Stored records:
----
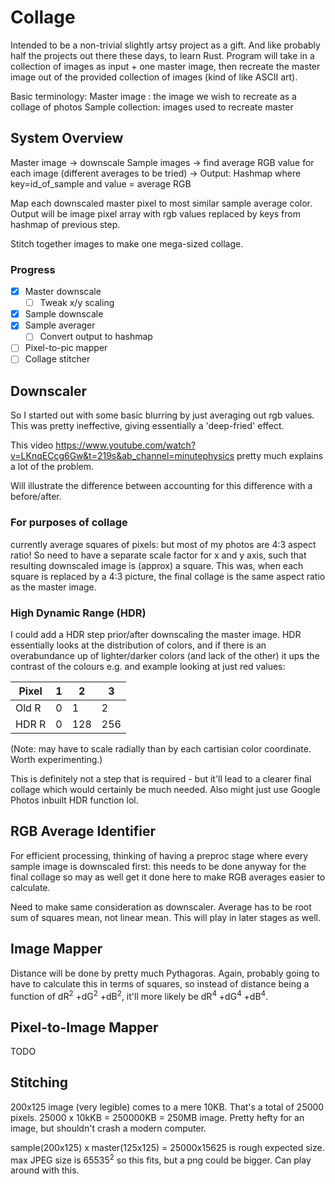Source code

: # Collage

Intended to be a non-trivial slightly artsy project as a gift. And like probably half the projects out there these days, to learn Rust. Program will take in a collection of images as input + one master image, then recreate the master image out of the provided collection of images (kind of like ASCII art).

Basic terminology:
Master image : the image we wish to recreate as a collage of photos
Sample collection: images used to recreate master

## System Overview

Master image -> downscale
Sample images -> find average RGB value for each image (different averages to be tried) -> Output: Hashmap where key=id_of_sample and value = average RGB

Map each downscaled master pixel to most similar sample average color. Output will be image pixel array with rgb values replaced by keys from hashmap of previous step.

Stitch together images to make one mega-sized collage.

### Progress

- [x] Master downscale
  - [ ] Tweak x/y scaling
- [x] Sample downscale
- [x] Sample averager
  - [ ] Convert output to hashmap
- [ ] Pixel-to-pic mapper
- [ ] Collage stitcher

## Downscaler

So I started out with some basic blurring by just averaging out rgb values.
This was pretty ineffective, giving essentially a 'deep-fried' effect.

This video https://www.youtube.com/watch?v=LKnqECcg6Gw&t=219s&ab_channel=minutephysics pretty much explains a lot of the problem.

Will illustrate the difference between accounting for this difference with a before/after.

### For purposes of collage

currently average squares of pixels: but most of my photos are 4:3 aspect ratio! So need to have a separate scale factor for x and y axis, such that resulting downscaled image is (approx) a square. This was, when each square is replaced by a 4:3 picture, the final collage is the same aspect ratio as the master image.

### High Dynamic Range (HDR)

I could add a HDR step prior/after downscaling the master image. HDR essentially looks at the distribution of colors, and if there is an overabundance up of lighter/darker colors (and lack of the other) it ups the contrast of the colours e.g. and example looking at just red values:


| Pixel | 1 | 2 | 3 |
| --- |--- | ---| --- |
| Old R | 0 | 1 | 2 |
| HDR R | 0 | 128 | 256 |

(Note: may have to scale radially than by each cartisian color coordinate. Worth experimenting.)

This is definitely not a step that is required - but it'll lead to a clearer final collage which would certainly be much needed. Also might just use Google Photos inbuilt HDR function lol.

## RGB Average Identifier

For efficient processing, thinking of having a preproc stage where every sample image is downscaled first: this needs to be done anyway for the final collage so may as well get it done here to make RGB averages easier to calculate.

Need to make same consideration as downscaler. Average has to be root sum of squares mean, not linear mean. This will play in later stages as well.

## Image Mapper

Distance will be done by pretty much Pythagoras. Again, probably going to have to calculate this in terms of squares, so instead of distance being a function of dR<sup>2</sup> +dG<sup>2</sup> +dB<sup>2</sup>, it'll more likely be dR<sup>4</sup> +dG<sup>4</sup> +dB<sup>4</sup>.

## Pixel-to-Image Mapper

TODO

## Stitching

200x125 image (very legible) comes to a mere 10KB.
That's a total of 25000 pixels.
25000 x 10kKB = 250000KB = 250MB image. Pretty hefty for an image, but shouldn't crash a modern computer.

sample(200x125) x master(125x125) = 25000x15625 is rough expected size.
max JPEG size is 65535<sup>2</sup> so this fits, but a png could be bigger. Can play around with this.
----
**Work to complete:**
Please make an exact copy of the lines above from the line with "### For purposes of collage" through the line with "128 | 256 |", both ends included.

**Output for this task:**
### For purposes of collage

currently average squares of pixels: but most of my photos are 4:3 aspect ratio! So need to have a separate scale factor for x and y axis, such that resulting downscaled image is (approx) a square. This was, when each square is replaced by a 4:3 picture, the final collage is the same aspect ratio as the master image.

### High Dynamic Range (HDR)

I could add a HDR step prior/after downscaling the master image. HDR essentially looks at the distribution of colors, and if there is an overabundance up of lighter/darker colors (and lack of the other) it ups the contrast of the colours e.g. and example looking at just red values:


| Pixel | 1 | 2 | 3 |
| --- |--- | ---| --- |
| Old R | 0 | 1 | 2 |
| HDR R | 0 | 128 | 256 |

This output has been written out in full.